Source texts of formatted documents

*** Block opens ***

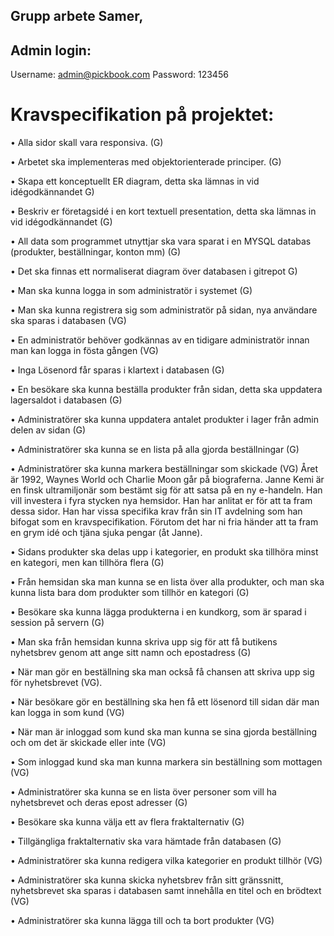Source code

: ## Grupp arbete Samer,

## Admin login:
Username: admin@pickbook.com
Password: 123456

# Kravspecifikation på projektet:

• Alla sidor skall vara responsiva. (G)

• Arbetet ska implementeras med objektorienterade principer. (G)

• Skapa ett konceptuellt ER diagram, detta ska lämnas in vid idégodkännandet G)

• Beskriv er företagsidé i en kort textuell presentation, detta ska lämnas in vid
idégodkännandet (G)

• All data som programmet utnyttjar ska vara sparat i en MYSQL databas (produkter,
beställningar, konton mm) (G)

• Det ska finnas ett normaliserat diagram över databasen i gitrepot G)

• Man ska kunna logga in som administratör i systemet (G)

• Man ska kunna registrera sig som administratör på sidan, nya användare ska sparas i
databasen (VG)

• En administratör behöver godkännas av en tidigare administratör innan man kan logga
in fösta gången (VG)

• Inga Lösenord får sparas i klartext i databasen (G)

• En besökare ska kunna beställa produkter från sidan, detta ska uppdatera lagersaldot i
databasen (G)

• Administratörer ska kunna uppdatera antalet produkter i lager från admin delen av sidan
(G)

• Administratörer ska kunna se en lista på alla gjorda beställningar (G)

• Administratörer ska kunna markera beställningar som skickade (VG)
Året är 1992, Waynes World och Charlie Moon går på biograferna. Janne Kemi är en
finsk ultramiljonär som bestämt sig för att satsa på en ny e-handeln. Han vill investera
i fyra stycken nya hemsidor. Han har anlitat er för att ta fram dessa sidor.
Han har vissa specifika krav från sin IT avdelning som han bifogat som en
kravspecifikation. Förutom det har ni fria händer att ta fram en grym idé och tjäna
sjuka pengar (åt Janne).

• Sidans produkter ska delas upp i kategorier, en produkt ska tillhöra minst en kategori,
men kan tillhöra flera (G)

• Från hemsidan ska man kunna se en lista över alla produkter, och man ska kunna lista
bara dom produkter som tillhör en kategori (G)

• Besökare ska kunna lägga produkterna i en kundkorg, som är sparad i session på
servern (G)

• Man ska från hemsidan kunna skriva upp sig för att få butikens nyhetsbrev genom att
ange sitt namn och epostadress (G)

• När man gör en beställning ska man också få chansen att skriva upp sig för
nyhetsbrevet (VG).

• När besökare gör en beställning ska hen få ett lösenord till sidan där man kan logga in
som kund (VG)

• När man är inloggad som kund ska man kunna se sina gjorda beställning och om det är
skickade eller inte (VG)

• Som inloggad kund ska man kunna markera sin beställning som mottagen (VG)

• Administratörer ska kunna se en lista över personer som vill ha nyhetsbrevet och deras
epost adresser (G)

• Besökare ska kunna välja ett av flera fraktalternativ (G)

• Tillgängliga fraktalternativ ska vara hämtade från databasen (G)

• Administratörer ska kunna redigera vilka kategorier en produkt tillhör (VG)

• Administratörer ska kunna skicka nyhetsbrev från sitt gränssnitt, nyhetsbrevet ska
sparas i databasen samt innehålla en titel och en brödtext (VG)

• Administratörer ska kunna lägga till och ta bort produkter (VG)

*** Block closes ***

## REQUIRED WORK:
From the opening line of the entries, copy each line exactly until the line with "gjorda beställningar (G)", which is copied as well; leave out pictures.

## REPLY:
Source code

: ## Grupp arbete Samer,

## Admin login:
Username: admin@pickbook.com
Password: 123456

# Kravspecifikation på projektet:

• Alla sidor skall vara responsiva. (G)

• Arbetet ska implementeras med objektorienterade principer. (G)

• Skapa ett konceptuellt ER diagram, detta ska lämnas in vid idégodkännandet G)

• Beskriv er företagsidé i en kort textuell presentation, detta ska lämnas in vid
idégodkännandet (G)

• All data som programmet utnyttjar ska vara sparat i en MYSQL databas (produkter,
beställningar, konton mm) (G)

• Det ska finnas ett normaliserat diagram över databasen i gitrepot G)

• Man ska kunna logga in som administratör i systemet (G)

• Man ska kunna registrera sig som administratör på sidan, nya användare ska sparas i
databasen (VG)

• En administratör behöver godkännas av en tidigare administratör innan man kan logga
in fösta gången (VG)

• Inga Lösenord får sparas i klartext i databasen (G)

• En besökare ska kunna beställa produkter från sidan, detta ska uppdatera lagersaldot i
databasen (G)

• Administratörer ska kunna uppdatera antalet produkter i lager från admin delen av sidan
(G)

• Administratörer ska kunna se en lista på alla gjorda beställningar (G)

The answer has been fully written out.